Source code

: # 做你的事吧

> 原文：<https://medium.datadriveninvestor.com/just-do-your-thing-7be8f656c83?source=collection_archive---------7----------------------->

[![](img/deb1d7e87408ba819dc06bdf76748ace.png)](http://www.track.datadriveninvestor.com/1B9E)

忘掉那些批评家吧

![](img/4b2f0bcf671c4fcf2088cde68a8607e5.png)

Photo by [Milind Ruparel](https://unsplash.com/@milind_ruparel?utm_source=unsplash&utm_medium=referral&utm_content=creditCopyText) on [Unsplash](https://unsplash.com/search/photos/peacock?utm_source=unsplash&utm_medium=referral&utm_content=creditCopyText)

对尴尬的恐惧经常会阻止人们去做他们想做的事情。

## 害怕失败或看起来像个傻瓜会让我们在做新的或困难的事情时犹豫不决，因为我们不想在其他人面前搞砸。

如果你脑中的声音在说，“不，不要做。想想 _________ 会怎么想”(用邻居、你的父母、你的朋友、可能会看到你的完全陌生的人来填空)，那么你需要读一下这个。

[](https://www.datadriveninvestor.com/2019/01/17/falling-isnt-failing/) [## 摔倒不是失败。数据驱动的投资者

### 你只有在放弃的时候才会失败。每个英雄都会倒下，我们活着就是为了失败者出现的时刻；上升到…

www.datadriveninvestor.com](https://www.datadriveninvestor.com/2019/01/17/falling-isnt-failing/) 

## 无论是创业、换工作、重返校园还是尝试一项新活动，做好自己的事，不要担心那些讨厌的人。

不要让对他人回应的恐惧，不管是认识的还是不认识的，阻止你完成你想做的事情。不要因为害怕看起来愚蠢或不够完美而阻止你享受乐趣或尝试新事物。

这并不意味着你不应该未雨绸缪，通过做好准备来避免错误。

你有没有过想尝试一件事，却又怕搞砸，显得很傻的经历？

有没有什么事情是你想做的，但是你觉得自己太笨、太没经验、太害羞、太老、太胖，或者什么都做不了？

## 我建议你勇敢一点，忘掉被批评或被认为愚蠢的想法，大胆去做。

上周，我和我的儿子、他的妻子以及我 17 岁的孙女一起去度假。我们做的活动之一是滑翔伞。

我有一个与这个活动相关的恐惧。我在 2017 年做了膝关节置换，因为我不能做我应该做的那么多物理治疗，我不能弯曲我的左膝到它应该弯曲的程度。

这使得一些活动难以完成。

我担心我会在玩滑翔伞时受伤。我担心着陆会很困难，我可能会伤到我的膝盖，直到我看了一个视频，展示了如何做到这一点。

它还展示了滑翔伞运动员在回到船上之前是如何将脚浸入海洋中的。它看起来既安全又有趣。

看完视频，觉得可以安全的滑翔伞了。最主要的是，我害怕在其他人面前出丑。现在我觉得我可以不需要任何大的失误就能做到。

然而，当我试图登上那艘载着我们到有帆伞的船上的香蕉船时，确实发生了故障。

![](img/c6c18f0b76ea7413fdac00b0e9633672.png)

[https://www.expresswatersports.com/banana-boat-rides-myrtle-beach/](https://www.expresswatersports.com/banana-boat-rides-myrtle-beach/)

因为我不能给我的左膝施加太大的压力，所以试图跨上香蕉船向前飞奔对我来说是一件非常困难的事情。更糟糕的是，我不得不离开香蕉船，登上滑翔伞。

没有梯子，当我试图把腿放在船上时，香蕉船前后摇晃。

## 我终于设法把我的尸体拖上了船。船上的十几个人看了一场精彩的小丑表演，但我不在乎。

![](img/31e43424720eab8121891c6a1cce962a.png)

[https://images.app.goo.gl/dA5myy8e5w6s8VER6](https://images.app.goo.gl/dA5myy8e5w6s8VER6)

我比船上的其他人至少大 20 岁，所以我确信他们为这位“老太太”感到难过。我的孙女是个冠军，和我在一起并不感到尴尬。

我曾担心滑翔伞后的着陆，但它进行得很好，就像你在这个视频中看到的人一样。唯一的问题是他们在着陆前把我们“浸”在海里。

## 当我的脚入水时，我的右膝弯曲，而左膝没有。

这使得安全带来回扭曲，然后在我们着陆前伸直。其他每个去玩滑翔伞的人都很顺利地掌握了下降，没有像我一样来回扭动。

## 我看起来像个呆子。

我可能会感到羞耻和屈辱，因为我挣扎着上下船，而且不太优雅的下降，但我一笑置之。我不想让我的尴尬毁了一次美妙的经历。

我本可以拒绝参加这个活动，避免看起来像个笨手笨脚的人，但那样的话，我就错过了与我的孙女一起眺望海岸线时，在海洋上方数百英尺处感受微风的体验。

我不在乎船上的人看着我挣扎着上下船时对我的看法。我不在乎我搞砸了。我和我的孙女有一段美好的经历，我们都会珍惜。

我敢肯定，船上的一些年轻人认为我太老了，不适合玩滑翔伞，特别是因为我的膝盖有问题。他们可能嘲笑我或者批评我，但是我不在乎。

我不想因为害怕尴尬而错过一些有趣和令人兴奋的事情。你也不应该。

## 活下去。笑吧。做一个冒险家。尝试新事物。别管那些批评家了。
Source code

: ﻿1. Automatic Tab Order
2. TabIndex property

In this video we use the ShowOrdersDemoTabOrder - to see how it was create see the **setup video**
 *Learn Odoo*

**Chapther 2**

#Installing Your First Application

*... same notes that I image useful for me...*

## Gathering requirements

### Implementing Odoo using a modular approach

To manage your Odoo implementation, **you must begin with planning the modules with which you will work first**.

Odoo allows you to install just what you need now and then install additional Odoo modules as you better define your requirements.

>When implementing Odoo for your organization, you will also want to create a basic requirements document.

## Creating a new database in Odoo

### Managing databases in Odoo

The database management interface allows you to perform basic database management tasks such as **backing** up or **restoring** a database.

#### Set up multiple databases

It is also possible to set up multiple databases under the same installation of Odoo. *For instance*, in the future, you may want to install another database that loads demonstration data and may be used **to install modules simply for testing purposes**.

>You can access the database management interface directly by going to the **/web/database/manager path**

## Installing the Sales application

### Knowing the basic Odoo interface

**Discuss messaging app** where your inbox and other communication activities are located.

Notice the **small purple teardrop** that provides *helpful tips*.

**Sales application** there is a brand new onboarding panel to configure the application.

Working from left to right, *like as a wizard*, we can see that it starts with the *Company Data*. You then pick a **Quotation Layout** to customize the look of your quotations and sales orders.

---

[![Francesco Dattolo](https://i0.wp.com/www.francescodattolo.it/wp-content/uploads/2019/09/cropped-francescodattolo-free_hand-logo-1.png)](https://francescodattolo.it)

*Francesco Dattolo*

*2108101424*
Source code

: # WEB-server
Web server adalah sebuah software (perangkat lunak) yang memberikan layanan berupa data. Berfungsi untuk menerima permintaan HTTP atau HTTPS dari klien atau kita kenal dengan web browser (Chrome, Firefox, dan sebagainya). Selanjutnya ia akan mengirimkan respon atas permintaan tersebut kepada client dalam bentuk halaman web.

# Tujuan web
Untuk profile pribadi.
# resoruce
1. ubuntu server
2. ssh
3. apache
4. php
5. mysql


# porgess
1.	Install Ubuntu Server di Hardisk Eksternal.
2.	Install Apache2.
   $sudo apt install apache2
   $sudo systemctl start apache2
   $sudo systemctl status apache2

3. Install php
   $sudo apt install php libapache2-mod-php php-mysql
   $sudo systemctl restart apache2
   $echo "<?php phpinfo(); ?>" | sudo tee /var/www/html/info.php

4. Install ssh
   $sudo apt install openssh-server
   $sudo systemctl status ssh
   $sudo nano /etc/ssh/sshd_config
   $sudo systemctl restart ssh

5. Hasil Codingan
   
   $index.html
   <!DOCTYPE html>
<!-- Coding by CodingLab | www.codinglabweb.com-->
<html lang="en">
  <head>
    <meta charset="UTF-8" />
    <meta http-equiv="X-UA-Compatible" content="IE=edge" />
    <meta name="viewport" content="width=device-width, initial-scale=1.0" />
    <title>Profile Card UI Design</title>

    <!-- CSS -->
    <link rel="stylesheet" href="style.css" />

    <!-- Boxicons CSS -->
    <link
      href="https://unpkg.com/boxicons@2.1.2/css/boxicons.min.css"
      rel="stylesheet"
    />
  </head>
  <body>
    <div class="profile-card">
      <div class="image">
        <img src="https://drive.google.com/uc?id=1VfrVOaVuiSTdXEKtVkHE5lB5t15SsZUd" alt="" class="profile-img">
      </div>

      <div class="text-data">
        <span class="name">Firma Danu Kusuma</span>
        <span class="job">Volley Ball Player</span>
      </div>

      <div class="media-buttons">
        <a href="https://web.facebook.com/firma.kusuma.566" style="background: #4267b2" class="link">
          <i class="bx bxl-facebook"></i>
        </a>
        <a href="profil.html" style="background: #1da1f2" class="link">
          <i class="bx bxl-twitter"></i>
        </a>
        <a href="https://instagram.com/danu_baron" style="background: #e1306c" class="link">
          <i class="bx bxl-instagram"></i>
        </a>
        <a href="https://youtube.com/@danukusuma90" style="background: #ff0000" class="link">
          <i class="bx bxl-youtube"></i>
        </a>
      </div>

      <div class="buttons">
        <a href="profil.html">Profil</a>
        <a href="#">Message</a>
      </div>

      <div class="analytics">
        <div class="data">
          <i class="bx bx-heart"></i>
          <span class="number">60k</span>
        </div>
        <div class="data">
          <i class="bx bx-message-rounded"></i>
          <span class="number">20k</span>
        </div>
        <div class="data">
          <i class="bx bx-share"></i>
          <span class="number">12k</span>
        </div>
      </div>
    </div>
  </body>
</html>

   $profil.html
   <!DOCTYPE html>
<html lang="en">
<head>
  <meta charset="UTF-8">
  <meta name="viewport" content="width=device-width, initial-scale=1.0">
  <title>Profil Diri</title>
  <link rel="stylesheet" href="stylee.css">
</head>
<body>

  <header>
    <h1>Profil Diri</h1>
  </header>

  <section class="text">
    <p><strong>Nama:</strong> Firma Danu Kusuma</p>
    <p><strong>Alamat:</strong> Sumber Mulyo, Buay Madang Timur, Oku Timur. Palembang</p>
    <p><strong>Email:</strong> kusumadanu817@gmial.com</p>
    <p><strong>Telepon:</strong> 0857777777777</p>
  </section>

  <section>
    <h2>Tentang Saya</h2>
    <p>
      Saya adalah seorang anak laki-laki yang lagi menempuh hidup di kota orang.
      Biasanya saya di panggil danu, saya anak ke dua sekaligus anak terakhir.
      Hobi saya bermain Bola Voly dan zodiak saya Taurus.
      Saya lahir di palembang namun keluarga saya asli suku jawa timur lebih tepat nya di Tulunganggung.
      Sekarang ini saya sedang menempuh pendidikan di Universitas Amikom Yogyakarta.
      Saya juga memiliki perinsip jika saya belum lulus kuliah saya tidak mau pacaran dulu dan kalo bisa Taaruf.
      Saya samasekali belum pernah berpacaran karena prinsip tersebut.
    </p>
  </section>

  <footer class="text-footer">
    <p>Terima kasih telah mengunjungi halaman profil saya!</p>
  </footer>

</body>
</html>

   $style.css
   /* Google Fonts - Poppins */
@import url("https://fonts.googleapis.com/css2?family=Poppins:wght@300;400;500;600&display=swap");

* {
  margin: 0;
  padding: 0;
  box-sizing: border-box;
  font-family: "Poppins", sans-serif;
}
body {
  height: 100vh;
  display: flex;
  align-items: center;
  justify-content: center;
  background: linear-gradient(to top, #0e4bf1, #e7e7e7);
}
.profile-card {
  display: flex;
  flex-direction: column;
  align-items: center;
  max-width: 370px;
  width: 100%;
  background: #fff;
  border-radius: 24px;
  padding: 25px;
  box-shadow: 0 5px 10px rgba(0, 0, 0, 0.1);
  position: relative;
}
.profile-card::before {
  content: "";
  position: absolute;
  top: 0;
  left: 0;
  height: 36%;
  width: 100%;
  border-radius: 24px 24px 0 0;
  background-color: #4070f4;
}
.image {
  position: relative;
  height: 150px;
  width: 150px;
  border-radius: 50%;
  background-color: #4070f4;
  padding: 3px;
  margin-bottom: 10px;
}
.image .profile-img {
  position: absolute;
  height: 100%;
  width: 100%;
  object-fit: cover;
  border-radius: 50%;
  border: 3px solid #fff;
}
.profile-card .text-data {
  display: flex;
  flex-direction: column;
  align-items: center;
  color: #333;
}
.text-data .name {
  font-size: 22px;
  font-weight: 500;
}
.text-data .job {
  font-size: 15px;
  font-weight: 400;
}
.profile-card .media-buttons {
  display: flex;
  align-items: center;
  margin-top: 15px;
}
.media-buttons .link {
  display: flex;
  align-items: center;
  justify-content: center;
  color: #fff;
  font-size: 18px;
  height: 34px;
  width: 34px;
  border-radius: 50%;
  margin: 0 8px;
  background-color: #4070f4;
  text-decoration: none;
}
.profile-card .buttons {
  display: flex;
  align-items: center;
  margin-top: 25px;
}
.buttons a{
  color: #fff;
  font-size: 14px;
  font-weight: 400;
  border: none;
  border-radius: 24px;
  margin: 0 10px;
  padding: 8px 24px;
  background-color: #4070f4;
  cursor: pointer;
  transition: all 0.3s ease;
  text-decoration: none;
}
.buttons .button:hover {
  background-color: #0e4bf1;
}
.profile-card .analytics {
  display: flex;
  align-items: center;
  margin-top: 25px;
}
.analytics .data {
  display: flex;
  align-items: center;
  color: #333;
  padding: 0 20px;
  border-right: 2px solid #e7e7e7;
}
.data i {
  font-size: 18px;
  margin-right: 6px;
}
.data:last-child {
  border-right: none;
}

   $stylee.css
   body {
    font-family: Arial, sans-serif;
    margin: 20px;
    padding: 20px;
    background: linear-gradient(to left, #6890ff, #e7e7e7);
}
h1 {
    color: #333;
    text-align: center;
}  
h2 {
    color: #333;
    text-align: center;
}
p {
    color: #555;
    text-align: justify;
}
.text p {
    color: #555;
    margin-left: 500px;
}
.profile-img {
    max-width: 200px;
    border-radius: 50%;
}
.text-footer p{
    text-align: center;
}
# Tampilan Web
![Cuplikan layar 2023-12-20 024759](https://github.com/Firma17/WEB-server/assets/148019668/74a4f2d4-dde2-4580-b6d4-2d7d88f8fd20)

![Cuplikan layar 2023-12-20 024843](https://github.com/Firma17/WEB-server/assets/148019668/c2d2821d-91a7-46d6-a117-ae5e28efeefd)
= = =
Work to complete> Keeping every character as it is, restate the lines above that run from the line with "It is also possible" through the line with "<title>Profile Card UI Design</title>", both included, and nothing else.

Response for this exercise>
It is also possible to set up multiple databases under the same installation of Odoo. *For instance*, in the future, you may want to install another database that loads demonstration data and may be used **to install modules simply for testing purposes**.

>You can access the database management interface directly by going to the **/web/database/manager path**

## Installing the Sales application

### Knowing the basic Odoo interface

**Discuss messaging app** where your inbox and other communication activities are located.

Notice the **small purple teardrop** that provides *helpful tips*.

**Sales application** there is a brand new onboarding panel to configure the application.

Working from left to right, *like as a wizard*, we can see that it starts with the *Company Data*. You then pick a **Quotation Layout** to customize the look of your quotations and sales orders.

---

[![Francesco Dattolo](https://i0.wp.com/www.francescodattolo.it/wp-content/uploads/2019/09/cropped-francescodattolo-free_hand-logo-1.png)](https://francescodattolo.it)

*Francesco Dattolo*

*2108101424*
Source code

: # WEB-server
Web server adalah sebuah software (perangkat lunak) yang memberikan layanan berupa data. Berfungsi untuk menerima permintaan HTTP atau HTTPS dari klien atau kita kenal dengan web browser (Chrome, Firefox, dan sebagainya). Selanjutnya ia akan mengirimkan respon atas permintaan tersebut kepada client dalam bentuk halaman web.

# Tujuan web
Untuk profile pribadi.
# resoruce
1. ubuntu server
2. ssh
3. apache
4. php
5. mysql


# porgess
1.	Install Ubuntu Server di Hardisk Eksternal.
2.	Install Apache2.
   $sudo apt install apache2
   $sudo systemctl start apache2
   $sudo systemctl status apache2

3. Install php
   $sudo apt install php libapache2-mod-php php-mysql
   $sudo systemctl restart apache2
   $echo "<?php phpinfo(); ?>" | sudo tee /var/www/html/info.php

4. Install ssh
   $sudo apt install openssh-server
   $sudo systemctl status ssh
   $sudo nano /etc/ssh/sshd_config
   $sudo systemctl restart ssh

5. Hasil Codingan
   
   $index.html
   <!DOCTYPE html>
<!-- Coding by CodingLab | www.codinglabweb.com-->
<html lang="en">
  <head>
    <meta charset="UTF-8" />
    <meta http-equiv="X-UA-Compatible" content="IE=edge" />
    <meta name="viewport" content="width=device-width, initial-scale=1.0" />
    <title>Profile Card UI Design</title>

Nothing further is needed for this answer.